Lagi-lagi Agni turun tangan. Juga Rahma dan Sumi. Ketiganya membuka celengan Semar yang mereka miliki. Patungan mengumpulkan uang untuk bekal Haira pergi. Haira tentu saja menolak keras. Tapi ucapan Agni membuat Haira sadar bahwa penolakannya sama sekali tidak beralasan.
"Kau harus pergi, Hai! Ini kesempatanmu untuk mulai menunjukkan kepada ISI Yogyakarta bahwa kau memang punya potensi sebagai penari hebat! Ini adalah pintu masuk bagimu untuk menjadi populer. Ingat! Kau membutuhkan kepopuleran untuk mencari uang. Uang kebutuhan kuliahmu nanti dan juga keperluan Lintang."
Haira memeluk erat Lintang. Dia sedih harus meninggalkan Adiknya meski hanya untuk beberapa hari. Tapi hatinya tenang karena Rahma dengan tegas mengatakan akan menjaga dan mengasuh Lintang selama ditinggalkan oleh Haira. Lintang akan dibawa pulang ke rumah orang tua Rahma di Pesanggaran. Di Genteng, Rahma tinggal di rumah kos yang sengaja dibeli oleh Ayah Rahma untuk menampung anak-anak Pesanggaran yang bersekolah di Kota Genteng.
Rahma adalah anak juragan kapal besar di Pesanggaran. Orang tuanya sukses dan kaya raya berkat menjadi pengusaha penangkapan ikan di laut selatan.
Lintang tidak menolak diajak Rahma. Dia sangat dekat dengan gadis manis berlesung pipit itu. Apalagi Rahma mengiming-imingi akan mengajak Lintang main ke pantai cantik di Pulo Merah. Sebuah destinasi wisata populer Banyuwangi yang terletak di bibir Samudera Hindia. Rahma juga berjanji akan membawa Lintang mengunjungi Pantai Mustika dan Pantai Wedi Ireng. Lintang yang belum pernah melihat pantai dan laut tentu saja semakin bersemangat. Anak lelaki itu tidak menangis saat Haira menaiki gerbong kereta yang akan membawanya ke Yogyakarta. Dia melambaikan tangan sambil menggenggam erat ujung baju Rahma.
Di dalam rangkaian Wijaya Kesuma, Haira membuka kembali jurnal Sang Ayah. Mengamati sebentar cover depan jurnal yang merupakan sketsa lukisan tangan Ayahnya. Haira tidak jadi membuka halaman dalam setelah menemukan sesuatu yang selama ini menjadi ganjalan rasa panasaran di hatinya.
Ini sketsa Pegunungan Ijen! Haira mencoba mencari-cari di internet melalui handphonenya. Benar! Cover jurnal Ayahnya menampilkan jajaran Pegunungan Ijen yang memanjang mulai dari Gunung Marapi yang berada di timur Kawah Ijen, Gunung Raung, Gunung Suket, dan Gunung Rante.
Sangat samar.
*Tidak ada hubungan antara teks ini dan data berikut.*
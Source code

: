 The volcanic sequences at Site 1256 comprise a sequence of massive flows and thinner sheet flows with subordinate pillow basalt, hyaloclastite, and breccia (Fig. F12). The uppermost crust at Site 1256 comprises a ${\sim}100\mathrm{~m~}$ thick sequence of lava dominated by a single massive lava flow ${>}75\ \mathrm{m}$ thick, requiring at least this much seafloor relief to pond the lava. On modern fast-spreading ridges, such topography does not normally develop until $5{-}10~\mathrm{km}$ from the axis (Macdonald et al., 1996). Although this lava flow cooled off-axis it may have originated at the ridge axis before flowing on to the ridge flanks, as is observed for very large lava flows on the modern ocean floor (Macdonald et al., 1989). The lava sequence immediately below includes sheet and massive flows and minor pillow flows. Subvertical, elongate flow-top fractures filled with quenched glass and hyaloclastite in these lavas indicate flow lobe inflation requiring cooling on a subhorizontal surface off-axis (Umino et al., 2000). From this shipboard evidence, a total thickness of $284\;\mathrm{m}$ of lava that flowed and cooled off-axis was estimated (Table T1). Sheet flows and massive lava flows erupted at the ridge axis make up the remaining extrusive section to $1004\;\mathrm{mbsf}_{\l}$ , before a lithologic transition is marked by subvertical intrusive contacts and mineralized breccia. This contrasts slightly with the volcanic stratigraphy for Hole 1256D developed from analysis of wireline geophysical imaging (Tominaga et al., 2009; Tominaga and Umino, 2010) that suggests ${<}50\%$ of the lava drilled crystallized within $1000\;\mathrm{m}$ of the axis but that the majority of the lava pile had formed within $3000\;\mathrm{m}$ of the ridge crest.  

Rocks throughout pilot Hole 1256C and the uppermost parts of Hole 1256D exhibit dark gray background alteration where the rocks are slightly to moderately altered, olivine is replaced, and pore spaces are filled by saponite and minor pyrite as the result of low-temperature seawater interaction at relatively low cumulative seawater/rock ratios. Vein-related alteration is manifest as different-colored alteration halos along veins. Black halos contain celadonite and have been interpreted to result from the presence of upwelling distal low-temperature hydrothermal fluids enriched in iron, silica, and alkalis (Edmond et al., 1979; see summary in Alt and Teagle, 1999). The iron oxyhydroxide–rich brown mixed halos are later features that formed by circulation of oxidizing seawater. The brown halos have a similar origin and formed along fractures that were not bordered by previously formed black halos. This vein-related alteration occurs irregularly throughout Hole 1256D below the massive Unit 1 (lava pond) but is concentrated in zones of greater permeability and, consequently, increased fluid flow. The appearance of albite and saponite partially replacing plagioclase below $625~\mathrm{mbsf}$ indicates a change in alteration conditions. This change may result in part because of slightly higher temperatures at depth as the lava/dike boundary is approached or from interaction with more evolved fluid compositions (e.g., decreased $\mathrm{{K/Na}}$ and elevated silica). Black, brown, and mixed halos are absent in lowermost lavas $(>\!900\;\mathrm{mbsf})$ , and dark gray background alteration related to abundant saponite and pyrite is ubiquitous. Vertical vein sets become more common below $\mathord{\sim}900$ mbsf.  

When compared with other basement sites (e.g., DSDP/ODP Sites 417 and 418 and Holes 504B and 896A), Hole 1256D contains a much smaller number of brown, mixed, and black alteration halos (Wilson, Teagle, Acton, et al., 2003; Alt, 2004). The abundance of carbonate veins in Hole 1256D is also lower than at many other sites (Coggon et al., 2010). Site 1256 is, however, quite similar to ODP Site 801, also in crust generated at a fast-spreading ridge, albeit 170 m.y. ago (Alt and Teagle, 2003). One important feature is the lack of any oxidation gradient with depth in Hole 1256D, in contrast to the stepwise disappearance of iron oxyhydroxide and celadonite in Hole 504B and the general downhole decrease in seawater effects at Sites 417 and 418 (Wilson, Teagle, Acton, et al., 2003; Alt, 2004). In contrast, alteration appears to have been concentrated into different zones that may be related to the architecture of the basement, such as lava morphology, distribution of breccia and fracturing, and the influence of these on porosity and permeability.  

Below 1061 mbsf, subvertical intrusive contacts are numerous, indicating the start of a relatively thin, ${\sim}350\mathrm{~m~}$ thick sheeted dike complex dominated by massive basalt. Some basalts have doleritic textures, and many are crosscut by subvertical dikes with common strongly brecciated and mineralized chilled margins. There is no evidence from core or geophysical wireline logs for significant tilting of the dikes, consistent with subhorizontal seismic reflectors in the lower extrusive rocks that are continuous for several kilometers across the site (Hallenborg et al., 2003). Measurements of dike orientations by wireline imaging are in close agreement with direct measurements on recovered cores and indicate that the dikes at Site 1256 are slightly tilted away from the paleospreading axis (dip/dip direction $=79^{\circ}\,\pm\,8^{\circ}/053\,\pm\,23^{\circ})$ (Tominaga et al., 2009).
Tapi jelas sekali sketsa itu menunjukkan rangkaian pegunungan Ijen. Tapi apakah ada maksud tertentu dari sketsa cover itu ya? Haira mengerahkan semua ingatannya. Barangkali ada sebuah momen dengan Ayah atau Ibunya yang berkaitan dengan hal tersebut. Haira menggelengkan kepala dengan kepala panas. Tidak mungkin Ayahnya hanya sekedar mempercantik cover jurnal dengan melukisnya secara khusus. Ini karya privat. Bukan publik. Tidak mungkin Ayahnya bersusah payah membuat sketsa rumit itu hanya untuk dirinya sendiri.
Haira mencoba mengabaikan untuk sementara. Dia lanjut pada halaman terakhir yang telah dibacanya. Berjumpa kembali dengan halaman kosong dengan tulisan kecil; Raung Meraung-79-17-0-20-13-6.
Haira membalik halaman karena putus asa mengartikan deretan angka aneh itu. Hatinya berdebar senang. Mulai halaman ini, Ayahnya bercerita tentang Ibunya. Halaman yang dibuka dengan kalimat romantis.
Titik balik dari kehidupanku yang penuh dengan debu dan batu, adalah saat menjumpai untuk pertama kali seorang gadis penari Banyuwangi yang gemulainya laksana pucuk nyiur di pantai Grajagan, kecantikannya semisterius Gua Istana di Alas Purwo, dan tariannya selembut ombak Plengkung di Bulan Juni.
Haira tersenyum dalam tidurnya seusai membaca kalimat romantis Joko Ludiro kepada Sekar Arum. Jurnal itu tergeletak manis di pangkuannya.